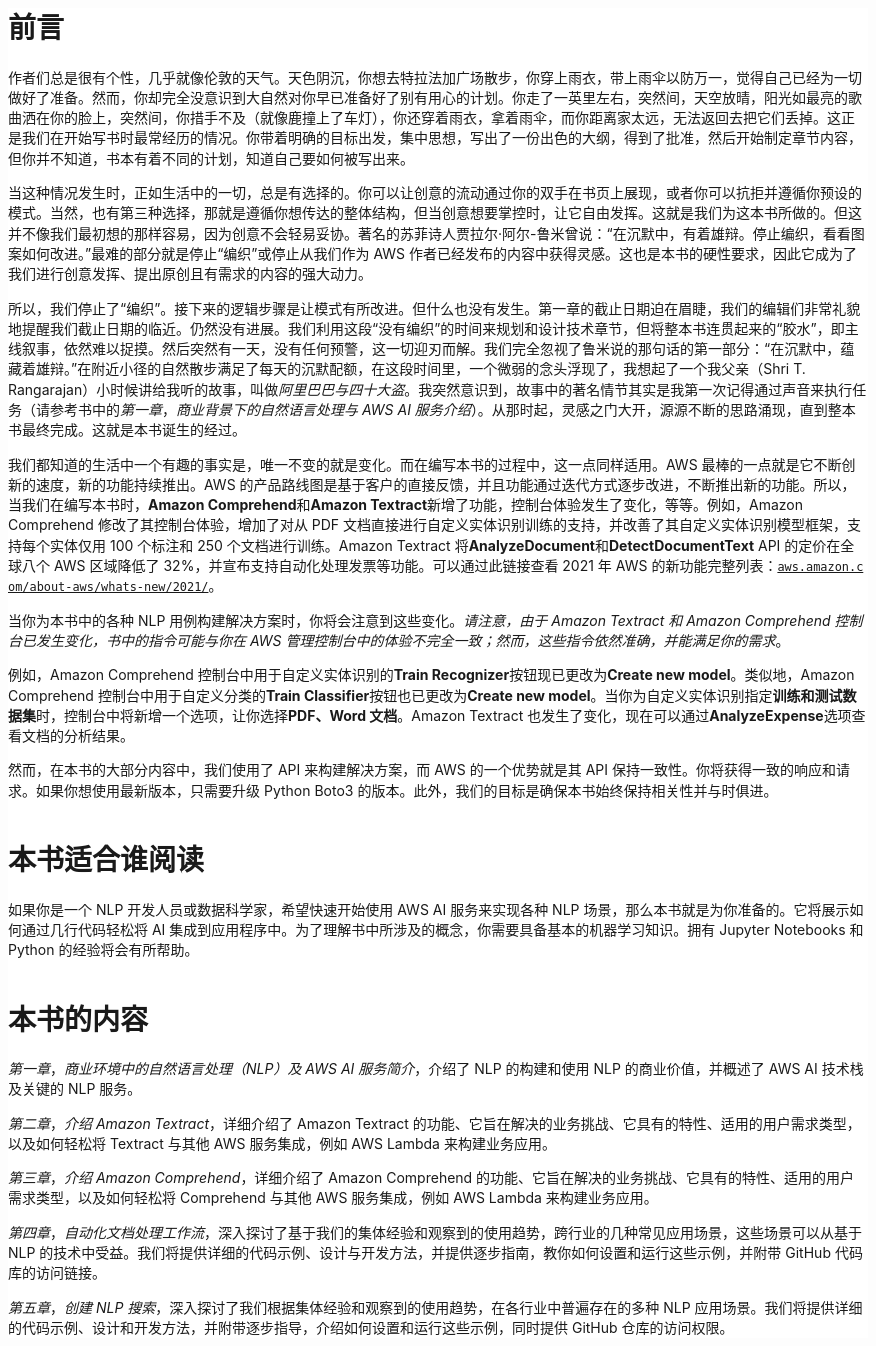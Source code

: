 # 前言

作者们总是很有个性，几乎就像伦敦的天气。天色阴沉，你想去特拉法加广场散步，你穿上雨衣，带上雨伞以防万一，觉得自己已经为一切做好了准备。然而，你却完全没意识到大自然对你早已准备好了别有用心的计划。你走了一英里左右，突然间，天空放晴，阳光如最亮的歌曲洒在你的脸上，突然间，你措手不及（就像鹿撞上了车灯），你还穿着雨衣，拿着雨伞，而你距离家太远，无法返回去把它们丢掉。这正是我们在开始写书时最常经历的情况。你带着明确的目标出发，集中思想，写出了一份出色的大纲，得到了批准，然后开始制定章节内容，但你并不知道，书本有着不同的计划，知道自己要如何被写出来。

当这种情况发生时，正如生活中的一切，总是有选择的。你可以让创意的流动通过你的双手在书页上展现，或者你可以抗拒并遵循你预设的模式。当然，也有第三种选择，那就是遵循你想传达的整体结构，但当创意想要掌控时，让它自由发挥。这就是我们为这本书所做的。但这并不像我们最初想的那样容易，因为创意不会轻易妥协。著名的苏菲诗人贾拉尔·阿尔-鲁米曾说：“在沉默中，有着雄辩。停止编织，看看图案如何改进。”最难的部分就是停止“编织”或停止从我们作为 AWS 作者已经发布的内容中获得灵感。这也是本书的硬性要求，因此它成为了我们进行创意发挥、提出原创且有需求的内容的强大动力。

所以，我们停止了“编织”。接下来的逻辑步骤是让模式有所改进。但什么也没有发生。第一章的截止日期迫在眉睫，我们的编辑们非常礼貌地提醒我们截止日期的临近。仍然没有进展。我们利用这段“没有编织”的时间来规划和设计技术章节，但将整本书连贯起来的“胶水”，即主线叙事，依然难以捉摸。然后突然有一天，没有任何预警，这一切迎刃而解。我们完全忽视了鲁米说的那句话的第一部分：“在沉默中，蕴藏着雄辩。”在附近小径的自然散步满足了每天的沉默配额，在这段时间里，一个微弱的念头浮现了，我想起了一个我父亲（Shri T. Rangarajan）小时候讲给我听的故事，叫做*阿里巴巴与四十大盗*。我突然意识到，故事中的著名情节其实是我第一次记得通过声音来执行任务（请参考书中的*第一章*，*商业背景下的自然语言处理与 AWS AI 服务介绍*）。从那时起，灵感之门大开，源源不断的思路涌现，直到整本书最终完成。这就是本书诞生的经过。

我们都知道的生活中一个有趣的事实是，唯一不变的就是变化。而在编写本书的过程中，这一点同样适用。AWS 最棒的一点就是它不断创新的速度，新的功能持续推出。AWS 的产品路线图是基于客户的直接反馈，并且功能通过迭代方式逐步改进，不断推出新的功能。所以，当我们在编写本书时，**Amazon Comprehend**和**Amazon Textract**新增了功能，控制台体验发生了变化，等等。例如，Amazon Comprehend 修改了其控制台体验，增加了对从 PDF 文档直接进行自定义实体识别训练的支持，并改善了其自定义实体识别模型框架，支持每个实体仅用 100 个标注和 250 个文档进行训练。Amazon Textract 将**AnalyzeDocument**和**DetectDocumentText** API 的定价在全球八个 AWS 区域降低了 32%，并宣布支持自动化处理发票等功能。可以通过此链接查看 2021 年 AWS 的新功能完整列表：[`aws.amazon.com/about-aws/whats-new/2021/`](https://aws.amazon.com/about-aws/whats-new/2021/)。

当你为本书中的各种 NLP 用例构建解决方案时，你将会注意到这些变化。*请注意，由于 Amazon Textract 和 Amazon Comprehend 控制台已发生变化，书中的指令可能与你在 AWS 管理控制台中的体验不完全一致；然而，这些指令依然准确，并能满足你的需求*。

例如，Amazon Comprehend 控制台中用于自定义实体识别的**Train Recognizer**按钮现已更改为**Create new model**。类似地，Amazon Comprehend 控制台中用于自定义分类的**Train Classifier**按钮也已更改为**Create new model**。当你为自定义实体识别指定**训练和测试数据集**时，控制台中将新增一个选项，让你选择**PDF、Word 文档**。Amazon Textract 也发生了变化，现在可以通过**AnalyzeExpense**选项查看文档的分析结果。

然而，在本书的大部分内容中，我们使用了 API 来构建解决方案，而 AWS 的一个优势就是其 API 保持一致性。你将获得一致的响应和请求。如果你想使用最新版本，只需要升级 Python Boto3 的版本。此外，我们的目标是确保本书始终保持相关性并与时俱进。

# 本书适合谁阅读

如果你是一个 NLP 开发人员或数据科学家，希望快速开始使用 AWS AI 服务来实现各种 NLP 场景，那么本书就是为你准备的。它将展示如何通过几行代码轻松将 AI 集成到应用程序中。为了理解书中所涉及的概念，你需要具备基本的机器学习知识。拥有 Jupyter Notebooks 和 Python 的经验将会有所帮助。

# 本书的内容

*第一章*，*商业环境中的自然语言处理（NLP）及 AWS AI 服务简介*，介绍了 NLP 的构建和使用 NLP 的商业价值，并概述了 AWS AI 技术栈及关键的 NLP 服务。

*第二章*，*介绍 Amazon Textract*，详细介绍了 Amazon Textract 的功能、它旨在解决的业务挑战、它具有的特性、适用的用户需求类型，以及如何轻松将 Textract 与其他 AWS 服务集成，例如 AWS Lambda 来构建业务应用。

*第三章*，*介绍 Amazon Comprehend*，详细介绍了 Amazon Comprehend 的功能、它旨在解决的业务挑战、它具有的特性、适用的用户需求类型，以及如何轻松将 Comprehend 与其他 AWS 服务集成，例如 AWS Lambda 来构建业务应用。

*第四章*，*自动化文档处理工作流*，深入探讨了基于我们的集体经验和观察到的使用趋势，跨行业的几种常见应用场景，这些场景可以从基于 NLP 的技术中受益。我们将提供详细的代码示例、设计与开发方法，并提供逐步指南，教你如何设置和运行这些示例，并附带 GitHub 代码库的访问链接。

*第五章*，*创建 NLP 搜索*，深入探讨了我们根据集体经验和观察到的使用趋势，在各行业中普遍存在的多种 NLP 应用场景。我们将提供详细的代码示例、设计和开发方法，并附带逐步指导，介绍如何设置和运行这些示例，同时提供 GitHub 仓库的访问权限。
--
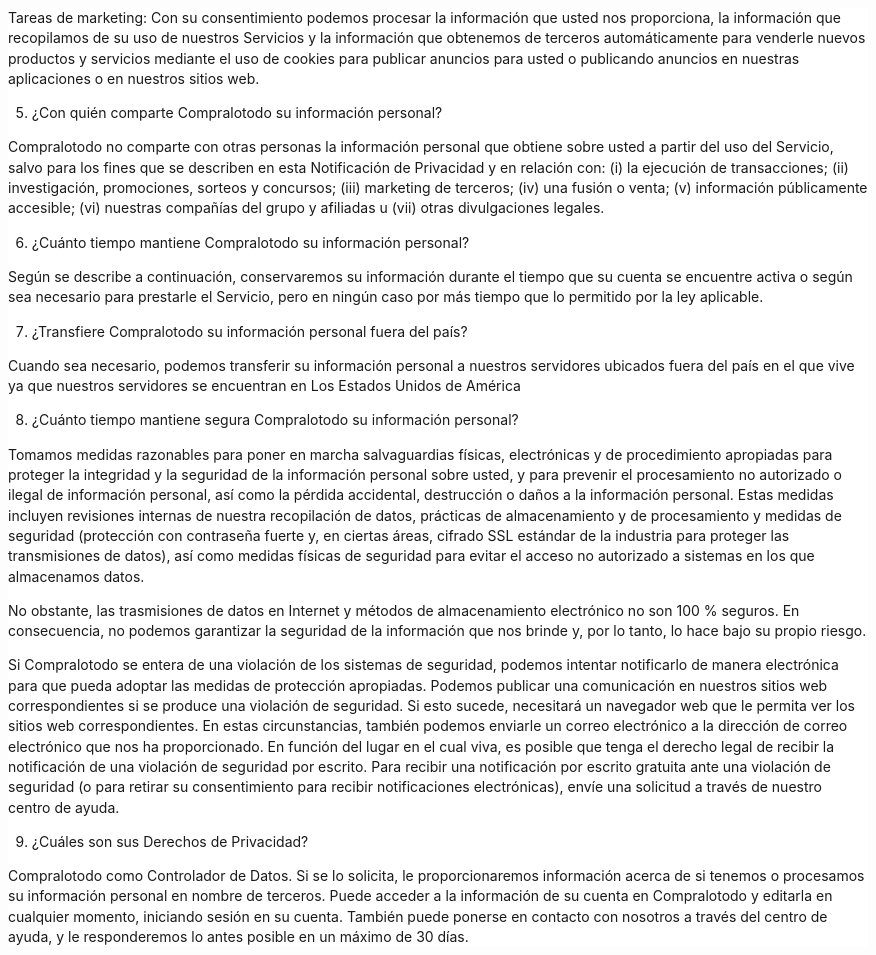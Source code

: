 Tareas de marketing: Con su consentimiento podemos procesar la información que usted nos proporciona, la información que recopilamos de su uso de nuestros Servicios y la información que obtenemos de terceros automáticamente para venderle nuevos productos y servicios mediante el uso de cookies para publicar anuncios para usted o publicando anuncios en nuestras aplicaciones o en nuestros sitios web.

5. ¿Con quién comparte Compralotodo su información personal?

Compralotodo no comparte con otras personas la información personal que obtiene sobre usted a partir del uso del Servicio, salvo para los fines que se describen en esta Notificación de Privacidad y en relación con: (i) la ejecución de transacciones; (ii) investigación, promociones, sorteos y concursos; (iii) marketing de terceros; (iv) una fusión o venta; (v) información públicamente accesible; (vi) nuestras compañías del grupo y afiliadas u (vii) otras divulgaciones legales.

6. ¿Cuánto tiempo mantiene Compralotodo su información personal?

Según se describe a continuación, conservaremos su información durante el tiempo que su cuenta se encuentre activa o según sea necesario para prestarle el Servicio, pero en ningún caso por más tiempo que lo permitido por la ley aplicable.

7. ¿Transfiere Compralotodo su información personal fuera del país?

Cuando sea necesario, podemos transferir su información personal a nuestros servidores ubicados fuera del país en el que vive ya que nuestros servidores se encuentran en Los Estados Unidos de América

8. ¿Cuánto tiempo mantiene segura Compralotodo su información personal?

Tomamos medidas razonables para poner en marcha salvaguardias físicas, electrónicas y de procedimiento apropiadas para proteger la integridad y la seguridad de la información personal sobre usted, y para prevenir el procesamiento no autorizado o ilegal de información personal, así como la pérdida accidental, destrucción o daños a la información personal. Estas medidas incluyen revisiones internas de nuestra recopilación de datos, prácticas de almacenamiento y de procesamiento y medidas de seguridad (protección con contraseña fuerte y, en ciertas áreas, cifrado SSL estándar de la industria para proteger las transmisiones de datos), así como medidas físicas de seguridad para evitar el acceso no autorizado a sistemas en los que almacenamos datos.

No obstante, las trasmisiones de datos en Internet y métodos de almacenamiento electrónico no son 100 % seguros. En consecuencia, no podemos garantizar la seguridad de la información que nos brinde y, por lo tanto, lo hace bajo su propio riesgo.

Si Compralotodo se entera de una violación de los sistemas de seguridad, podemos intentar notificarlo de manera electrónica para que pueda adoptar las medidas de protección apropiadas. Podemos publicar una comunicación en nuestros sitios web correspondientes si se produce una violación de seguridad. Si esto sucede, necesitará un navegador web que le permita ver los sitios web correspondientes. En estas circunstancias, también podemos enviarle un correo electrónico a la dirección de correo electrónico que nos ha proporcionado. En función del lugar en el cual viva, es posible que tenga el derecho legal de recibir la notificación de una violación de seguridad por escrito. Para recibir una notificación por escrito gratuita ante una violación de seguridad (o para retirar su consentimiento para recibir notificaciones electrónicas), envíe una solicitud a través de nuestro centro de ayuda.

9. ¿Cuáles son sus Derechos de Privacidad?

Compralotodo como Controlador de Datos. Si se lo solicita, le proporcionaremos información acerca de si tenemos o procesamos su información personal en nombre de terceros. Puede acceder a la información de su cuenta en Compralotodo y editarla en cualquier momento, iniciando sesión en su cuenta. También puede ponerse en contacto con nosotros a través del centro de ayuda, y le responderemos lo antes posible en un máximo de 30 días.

Task to carry out -
Since only lines holding the word "Python" matter, count them in the data above and report the number alone.

Solution for this problem -
2